PROBLEM REQUIREMENTS – Would you restate all the entries exactly, leaving nothing out?
#### INPUT DATA
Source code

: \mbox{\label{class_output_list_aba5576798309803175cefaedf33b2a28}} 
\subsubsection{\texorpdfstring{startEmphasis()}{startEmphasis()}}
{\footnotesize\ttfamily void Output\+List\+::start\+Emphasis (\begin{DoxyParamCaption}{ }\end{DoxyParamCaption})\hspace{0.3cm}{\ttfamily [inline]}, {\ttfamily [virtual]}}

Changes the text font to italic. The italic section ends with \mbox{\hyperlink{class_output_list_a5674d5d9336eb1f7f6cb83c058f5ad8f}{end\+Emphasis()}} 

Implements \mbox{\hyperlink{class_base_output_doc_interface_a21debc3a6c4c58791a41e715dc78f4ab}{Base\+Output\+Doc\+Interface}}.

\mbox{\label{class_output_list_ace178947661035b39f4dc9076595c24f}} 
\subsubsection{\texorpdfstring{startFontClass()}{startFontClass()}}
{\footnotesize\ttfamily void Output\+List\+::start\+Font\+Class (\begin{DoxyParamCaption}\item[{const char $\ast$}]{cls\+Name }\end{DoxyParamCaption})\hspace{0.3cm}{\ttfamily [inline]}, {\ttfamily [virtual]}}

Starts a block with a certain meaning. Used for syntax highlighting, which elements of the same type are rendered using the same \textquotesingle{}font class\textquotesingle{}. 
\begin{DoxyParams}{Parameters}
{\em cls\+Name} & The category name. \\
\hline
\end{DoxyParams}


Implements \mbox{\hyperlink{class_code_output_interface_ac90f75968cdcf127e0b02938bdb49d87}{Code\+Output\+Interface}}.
########
RESPONSE FOR THIS EXERCISE –
Source code

: \mbox{\label{class_output_list_aba5576798309803175cefaedf33b2a28}} 
\subsubsection{\texorpdfstring{startEmphasis()}{startEmphasis()}}
{\footnotesize\ttfamily void Output\+List\+::start\+Emphasis (\begin{DoxyParamCaption}{ }\end{DoxyParamCaption})\hspace{0.3cm}{\ttfamily [inline]}, {\ttfamily [virtual]}}

Changes the text font to italic. The italic section ends with \mbox{\hyperlink{class_output_list_a5674d5d9336eb1f7f6cb83c058f5ad8f}{end\+Emphasis()}} 

Implements \mbox{\hyperlink{class_base_output_doc_interface_a21debc3a6c4c58791a41e715dc78f4ab}{Base\+Output\+Doc\+Interface}}.

\mbox{\label{class_output_list_ace178947661035b39f4dc9076595c24f}} 
\subsubsection{\texorpdfstring{startFontClass()}{startFontClass()}}
{\footnotesize\ttfamily void Output\+List\+::start\+Font\+Class (\begin{DoxyParamCaption}\item[{const char $\ast$}]{cls\+Name }\end{DoxyParamCaption})\hspace{0.3cm}{\ttfamily [inline]}, {\ttfamily [virtual]}}

Starts a block with a certain meaning. Used for syntax highlighting, which elements of the same type are rendered using the same \textquotesingle{}font class\textquotesingle{}. 
\begin{DoxyParams}{Parameters}
{\em cls\+Name} & The category name. \\
\hline
\end{DoxyParams}


Implements \mbox{\hyperlink{class_code_output_interface_ac90f75968cdcf127e0b02938bdb49d87}{Code\+Output\+Interface}}.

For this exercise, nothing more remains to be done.